Here is a listing; restate all of it exactly.

> _DATASET CONTENT_
^^^^^^^^^^^^^^^^

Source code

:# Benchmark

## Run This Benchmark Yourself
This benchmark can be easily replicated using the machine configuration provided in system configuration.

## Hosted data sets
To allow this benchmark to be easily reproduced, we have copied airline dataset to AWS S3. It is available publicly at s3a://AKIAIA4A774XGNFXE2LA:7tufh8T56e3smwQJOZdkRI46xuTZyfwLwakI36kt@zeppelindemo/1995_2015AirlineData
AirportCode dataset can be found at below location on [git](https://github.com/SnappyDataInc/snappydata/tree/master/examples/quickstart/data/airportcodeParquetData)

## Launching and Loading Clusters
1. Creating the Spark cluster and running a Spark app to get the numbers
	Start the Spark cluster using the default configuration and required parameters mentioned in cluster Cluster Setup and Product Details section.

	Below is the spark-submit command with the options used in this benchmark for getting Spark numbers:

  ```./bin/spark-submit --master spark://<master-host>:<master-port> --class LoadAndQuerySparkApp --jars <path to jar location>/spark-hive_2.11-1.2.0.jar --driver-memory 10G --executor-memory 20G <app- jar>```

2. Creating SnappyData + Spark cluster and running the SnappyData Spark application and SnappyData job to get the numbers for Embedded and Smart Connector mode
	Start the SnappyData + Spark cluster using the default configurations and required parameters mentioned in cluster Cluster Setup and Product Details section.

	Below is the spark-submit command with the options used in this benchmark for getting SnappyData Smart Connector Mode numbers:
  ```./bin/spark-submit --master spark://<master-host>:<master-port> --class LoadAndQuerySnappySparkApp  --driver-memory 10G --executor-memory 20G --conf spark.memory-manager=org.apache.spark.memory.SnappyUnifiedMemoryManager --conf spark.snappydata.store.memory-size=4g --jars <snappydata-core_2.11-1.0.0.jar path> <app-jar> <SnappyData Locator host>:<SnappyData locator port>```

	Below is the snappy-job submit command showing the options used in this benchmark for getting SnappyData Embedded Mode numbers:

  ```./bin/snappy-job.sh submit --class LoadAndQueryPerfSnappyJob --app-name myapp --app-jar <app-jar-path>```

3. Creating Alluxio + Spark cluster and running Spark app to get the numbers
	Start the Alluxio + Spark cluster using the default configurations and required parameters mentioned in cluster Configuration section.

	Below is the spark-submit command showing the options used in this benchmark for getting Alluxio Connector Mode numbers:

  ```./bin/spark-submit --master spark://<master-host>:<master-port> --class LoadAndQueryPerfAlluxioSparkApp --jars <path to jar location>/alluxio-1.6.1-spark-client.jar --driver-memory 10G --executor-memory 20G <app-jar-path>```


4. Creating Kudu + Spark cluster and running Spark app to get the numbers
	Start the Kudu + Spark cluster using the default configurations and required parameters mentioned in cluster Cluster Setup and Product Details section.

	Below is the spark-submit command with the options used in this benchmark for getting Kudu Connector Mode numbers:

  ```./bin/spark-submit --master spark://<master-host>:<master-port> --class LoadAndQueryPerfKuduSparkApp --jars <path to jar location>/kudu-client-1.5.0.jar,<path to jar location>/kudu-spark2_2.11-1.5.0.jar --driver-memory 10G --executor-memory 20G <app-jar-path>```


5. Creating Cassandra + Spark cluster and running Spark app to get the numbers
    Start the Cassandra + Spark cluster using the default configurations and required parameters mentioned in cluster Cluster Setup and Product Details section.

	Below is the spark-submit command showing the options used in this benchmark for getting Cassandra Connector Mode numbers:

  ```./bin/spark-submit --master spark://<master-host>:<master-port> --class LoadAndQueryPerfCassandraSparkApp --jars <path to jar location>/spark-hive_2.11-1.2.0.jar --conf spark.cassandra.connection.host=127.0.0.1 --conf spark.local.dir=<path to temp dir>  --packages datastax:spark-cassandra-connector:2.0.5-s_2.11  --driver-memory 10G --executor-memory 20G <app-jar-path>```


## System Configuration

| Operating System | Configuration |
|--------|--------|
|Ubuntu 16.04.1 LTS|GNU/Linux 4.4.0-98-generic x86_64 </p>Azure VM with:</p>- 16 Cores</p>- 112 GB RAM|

^^^^^^^^^^^^^^^^

> _ANSWER SECTION_
Source code

:# Benchmark

## Run This Benchmark Yourself
This benchmark can be easily replicated using the machine configuration provided in system configuration.

## Hosted data sets
To allow this benchmark to be easily reproduced, we have copied airline dataset to AWS S3. It is available publicly at s3a://AKIAIA4A774XGNFXE2LA:7tufh8T56e3smwQJOZdkRI46xuTZyfwLwakI36kt@zeppelindemo/1995_2015AirlineData
AirportCode dataset can be found at below location on [git](https://github.com/SnappyDataInc/snappydata/tree/master/examples/quickstart/data/airportcodeParquetData)

## Launching and Loading Clusters
1. Creating the Spark cluster and running a Spark app to get the numbers
	Start the Spark cluster using the default configuration and required parameters mentioned in cluster Cluster Setup and Product Details section.

	Below is the spark-submit command with the options used in this benchmark for getting Spark numbers:

  ```./bin/spark-submit --master spark://<master-host>:<master-port> --class LoadAndQuerySparkApp --jars <path to jar location>/spark-hive_2.11-1.2.0.jar --driver-memory 10G --executor-memory 20G <app- jar>```

2. Creating SnappyData + Spark cluster and running the SnappyData Spark application and SnappyData job to get the numbers for Embedded and Smart Connector mode
	Start the SnappyData + Spark cluster using the default configurations and required parameters mentioned in cluster Cluster Setup and Product Details section.

	Below is the spark-submit command with the options used in this benchmark for getting SnappyData Smart Connector Mode numbers:
  ```./bin/spark-submit --master spark://<master-host>:<master-port> --class LoadAndQuerySnappySparkApp  --driver-memory 10G --executor-memory 20G --conf spark.memory-manager=org.apache.spark.memory.SnappyUnifiedMemoryManager --conf spark.snappydata.store.memory-size=4g --jars <snappydata-core_2.11-1.0.0.jar path> <app-jar> <SnappyData Locator host>:<SnappyData locator port>```

	Below is the snappy-job submit command showing the options used in this benchmark for getting SnappyData Embedded Mode numbers:

  ```./bin/snappy-job.sh submit --class LoadAndQueryPerfSnappyJob --app-name myapp --app-jar <app-jar-path>```

3. Creating Alluxio + Spark cluster and running Spark app to get the numbers
	Start the Alluxio + Spark cluster using the default configurations and required parameters mentioned in cluster Configuration section.

	Below is the spark-submit command showing the options used in this benchmark for getting Alluxio Connector Mode numbers:

  ```./bin/spark-submit --master spark://<master-host>:<master-port> --class LoadAndQueryPerfAlluxioSparkApp --jars <path to jar location>/alluxio-1.6.1-spark-client.jar --driver-memory 10G --executor-memory 20G <app-jar-path>```


4. Creating Kudu + Spark cluster and running Spark app to get the numbers
	Start the Kudu + Spark cluster using the default configurations and required parameters mentioned in cluster Cluster Setup and Product Details section.

	Below is the spark-submit command with the options used in this benchmark for getting Kudu Connector Mode numbers:

  ```./bin/spark-submit --master spark://<master-host>:<master-port> --class LoadAndQueryPerfKuduSparkApp --jars <path to jar location>/kudu-client-1.5.0.jar,<path to jar location>/kudu-spark2_2.11-1.5.0.jar --driver-memory 10G --executor-memory 20G <app-jar-path>```


5. Creating Cassandra + Spark cluster and running Spark app to get the numbers
    Start the Cassandra + Spark cluster using the default configurations and required parameters mentioned in cluster Cluster Setup and Product Details section.

	Below is the spark-submit command showing the options used in this benchmark for getting Cassandra Connector Mode numbers:

  ```./bin/spark-submit --master spark://<master-host>:<master-port> --class LoadAndQueryPerfCassandraSparkApp --jars <path to jar location>/spark-hive_2.11-1.2.0.jar --conf spark.cassandra.connection.host=127.0.0.1 --conf spark.local.dir=<path to temp dir>  --packages datastax:spark-cassandra-connector:2.0.5-s_2.11  --driver-memory 10G --executor-memory 20G <app-jar-path>```


## System Configuration

| Operating System | Configuration |
|--------|--------|
|Ubuntu 16.04.1 LTS|GNU/Linux 4.4.0-98-generic x86_64 </p>Azure VM with:</p>- 16 Cores</p>- 112 GB RAM|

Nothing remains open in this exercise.